Per adesso, però, c’è chi non vede alcuno spiraglio, nonostante il COVID-19 sia finito nell’angolo.
Una delle categorie più arrabbiate è quella dei DJ: le discoteche sono chiuse e resteranno con le serrande abbassate chissà fino a quando, ma secondo le linee guida delle autorità sanitarie, per i disc jockey non sarà possibile neppure esibirsi in ristoranti, hotel o lidi balneari.
I disc jockey speravano che con i ristoranti aperti fino a mezzanotte, a partire da lunedì, potessero tornare a lavorare, ma invece non sarà possibile anche se nel locale i commensali saranno tutti seduti e divisi in piccoli gruppi.
Prima che si decidesse di sbarrare loro la strada del ritorno dietro la consolle, diversi stabilimenti avevano già pubblicizzato serate nella quali i DJ avrebbero intrattenuto gli ospiti mentre erano lì a mangiare.
Benché la loro agitazione sia comprensibile, la Sovrintendente alla Salute pubblica, Charmaine Gauci, è stata chiara:
«Non vogliamo che i ristoranti diventino discoteche o club, locali che abbiamo deciso di tenera ancora chiusi.
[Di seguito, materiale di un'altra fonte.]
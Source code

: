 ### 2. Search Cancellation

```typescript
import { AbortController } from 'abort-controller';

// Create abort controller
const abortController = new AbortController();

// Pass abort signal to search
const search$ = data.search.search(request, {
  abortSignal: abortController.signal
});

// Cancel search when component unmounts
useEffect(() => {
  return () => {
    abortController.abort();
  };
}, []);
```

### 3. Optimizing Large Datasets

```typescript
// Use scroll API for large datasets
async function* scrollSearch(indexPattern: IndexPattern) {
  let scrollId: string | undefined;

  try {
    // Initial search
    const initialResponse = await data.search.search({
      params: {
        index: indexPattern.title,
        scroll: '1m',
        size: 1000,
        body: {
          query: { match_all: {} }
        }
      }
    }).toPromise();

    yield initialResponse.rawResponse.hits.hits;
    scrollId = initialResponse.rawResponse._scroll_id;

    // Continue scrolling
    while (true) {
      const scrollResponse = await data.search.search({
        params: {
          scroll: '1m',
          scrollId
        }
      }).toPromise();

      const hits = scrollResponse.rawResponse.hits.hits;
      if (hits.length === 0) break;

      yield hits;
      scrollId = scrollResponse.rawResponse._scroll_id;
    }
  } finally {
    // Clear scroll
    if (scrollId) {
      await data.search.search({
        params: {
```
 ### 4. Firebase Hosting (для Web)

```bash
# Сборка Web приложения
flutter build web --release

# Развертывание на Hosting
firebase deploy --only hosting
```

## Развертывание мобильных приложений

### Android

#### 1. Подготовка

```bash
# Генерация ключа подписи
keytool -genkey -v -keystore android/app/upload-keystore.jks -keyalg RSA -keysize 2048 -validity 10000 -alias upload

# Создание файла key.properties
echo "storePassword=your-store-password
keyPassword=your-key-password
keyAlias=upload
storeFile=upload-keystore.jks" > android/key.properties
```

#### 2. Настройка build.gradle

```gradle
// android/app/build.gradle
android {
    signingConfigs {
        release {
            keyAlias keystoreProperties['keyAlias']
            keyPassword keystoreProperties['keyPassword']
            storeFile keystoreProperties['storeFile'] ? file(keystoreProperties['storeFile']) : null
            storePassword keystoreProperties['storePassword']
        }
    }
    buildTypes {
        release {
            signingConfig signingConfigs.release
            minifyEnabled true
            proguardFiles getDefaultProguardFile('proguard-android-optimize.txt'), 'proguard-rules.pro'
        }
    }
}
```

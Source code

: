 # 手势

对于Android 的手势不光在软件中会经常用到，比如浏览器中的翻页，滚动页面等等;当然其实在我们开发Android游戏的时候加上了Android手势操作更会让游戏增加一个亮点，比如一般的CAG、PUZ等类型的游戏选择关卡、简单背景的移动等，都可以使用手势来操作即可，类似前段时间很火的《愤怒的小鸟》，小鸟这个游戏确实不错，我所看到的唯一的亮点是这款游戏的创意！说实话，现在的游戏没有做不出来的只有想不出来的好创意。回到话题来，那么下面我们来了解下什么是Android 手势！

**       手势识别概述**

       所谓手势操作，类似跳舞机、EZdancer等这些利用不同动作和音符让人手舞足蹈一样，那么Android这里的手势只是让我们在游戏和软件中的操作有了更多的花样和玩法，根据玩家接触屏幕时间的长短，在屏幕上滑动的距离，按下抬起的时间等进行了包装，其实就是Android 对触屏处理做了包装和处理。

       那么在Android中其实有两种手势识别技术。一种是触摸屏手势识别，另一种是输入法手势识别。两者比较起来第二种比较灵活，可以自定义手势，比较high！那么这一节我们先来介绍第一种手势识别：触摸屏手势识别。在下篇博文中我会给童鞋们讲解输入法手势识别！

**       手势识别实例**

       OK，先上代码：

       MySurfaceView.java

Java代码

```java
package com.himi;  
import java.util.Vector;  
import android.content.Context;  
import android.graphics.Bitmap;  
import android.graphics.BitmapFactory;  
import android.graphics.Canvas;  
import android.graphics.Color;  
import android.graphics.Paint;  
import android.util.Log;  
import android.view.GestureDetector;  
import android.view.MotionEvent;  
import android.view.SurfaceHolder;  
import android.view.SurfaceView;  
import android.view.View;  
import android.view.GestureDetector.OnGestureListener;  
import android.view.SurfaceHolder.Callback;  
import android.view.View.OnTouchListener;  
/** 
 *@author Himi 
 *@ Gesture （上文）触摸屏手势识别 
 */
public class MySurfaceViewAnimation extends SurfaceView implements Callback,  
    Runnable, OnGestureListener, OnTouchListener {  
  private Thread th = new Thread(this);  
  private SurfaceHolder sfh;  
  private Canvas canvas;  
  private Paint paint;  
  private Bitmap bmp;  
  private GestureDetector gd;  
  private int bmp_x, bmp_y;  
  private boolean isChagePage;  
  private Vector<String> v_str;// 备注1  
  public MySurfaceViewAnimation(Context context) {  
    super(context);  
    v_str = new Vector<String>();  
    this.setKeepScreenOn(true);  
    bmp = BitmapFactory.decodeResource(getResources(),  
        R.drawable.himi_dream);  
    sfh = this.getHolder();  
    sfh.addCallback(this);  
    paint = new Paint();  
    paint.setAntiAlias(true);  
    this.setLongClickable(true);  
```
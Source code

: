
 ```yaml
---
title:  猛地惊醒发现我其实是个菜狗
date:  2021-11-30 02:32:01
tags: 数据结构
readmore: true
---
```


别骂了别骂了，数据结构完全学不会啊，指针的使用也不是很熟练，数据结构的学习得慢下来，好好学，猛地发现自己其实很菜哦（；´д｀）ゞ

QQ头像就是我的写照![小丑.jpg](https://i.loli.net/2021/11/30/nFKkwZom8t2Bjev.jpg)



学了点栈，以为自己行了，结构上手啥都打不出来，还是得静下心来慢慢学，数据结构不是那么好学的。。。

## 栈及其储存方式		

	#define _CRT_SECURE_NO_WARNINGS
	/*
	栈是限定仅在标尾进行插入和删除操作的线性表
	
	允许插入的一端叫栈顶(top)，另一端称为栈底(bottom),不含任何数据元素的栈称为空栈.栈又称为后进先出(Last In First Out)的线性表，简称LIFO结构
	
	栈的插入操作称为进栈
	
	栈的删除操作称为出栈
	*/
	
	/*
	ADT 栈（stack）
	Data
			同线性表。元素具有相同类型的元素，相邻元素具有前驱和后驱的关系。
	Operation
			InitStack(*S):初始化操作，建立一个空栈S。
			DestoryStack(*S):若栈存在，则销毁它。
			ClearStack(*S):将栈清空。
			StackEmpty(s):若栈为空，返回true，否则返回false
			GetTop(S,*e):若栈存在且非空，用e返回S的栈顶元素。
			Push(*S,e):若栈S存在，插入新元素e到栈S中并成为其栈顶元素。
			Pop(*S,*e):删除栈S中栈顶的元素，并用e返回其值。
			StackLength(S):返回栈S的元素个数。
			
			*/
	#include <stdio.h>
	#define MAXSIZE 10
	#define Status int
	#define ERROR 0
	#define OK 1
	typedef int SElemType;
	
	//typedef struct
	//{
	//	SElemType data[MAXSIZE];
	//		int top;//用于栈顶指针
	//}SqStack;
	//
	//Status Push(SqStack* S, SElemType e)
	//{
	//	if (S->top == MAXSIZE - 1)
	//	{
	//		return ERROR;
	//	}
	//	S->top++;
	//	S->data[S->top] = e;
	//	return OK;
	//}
La musica deve rimanere bassa in modo che le persone che si trovano in un ristorante non debbano urlare quando parlano, in quanto vi è un rischio maggiore di trasmissione del virus».
Al Times of Malta, un disc-jockey ha dichiarato il proprio sconforto perché la sua categoria è stata ignorata nonostante sia ferma – come molte altre – dallo scorso anno: «Siamo sempre i cattivi e nessuno si preoccupa mai di noi. Nessuno ci considera dei lavoratori. Per 14 mesi abbiamo aderito a tutte le leggi eppure eravamo e siamo ancora in un limbo con molte domande. Quando possiamo lavorare? Perché non possiamo prevedere un ritorno agli eventi in sicurezza? Nessuno sembra rendersene conto. Il nostro non è solo un hobby, ma anche un lavoro».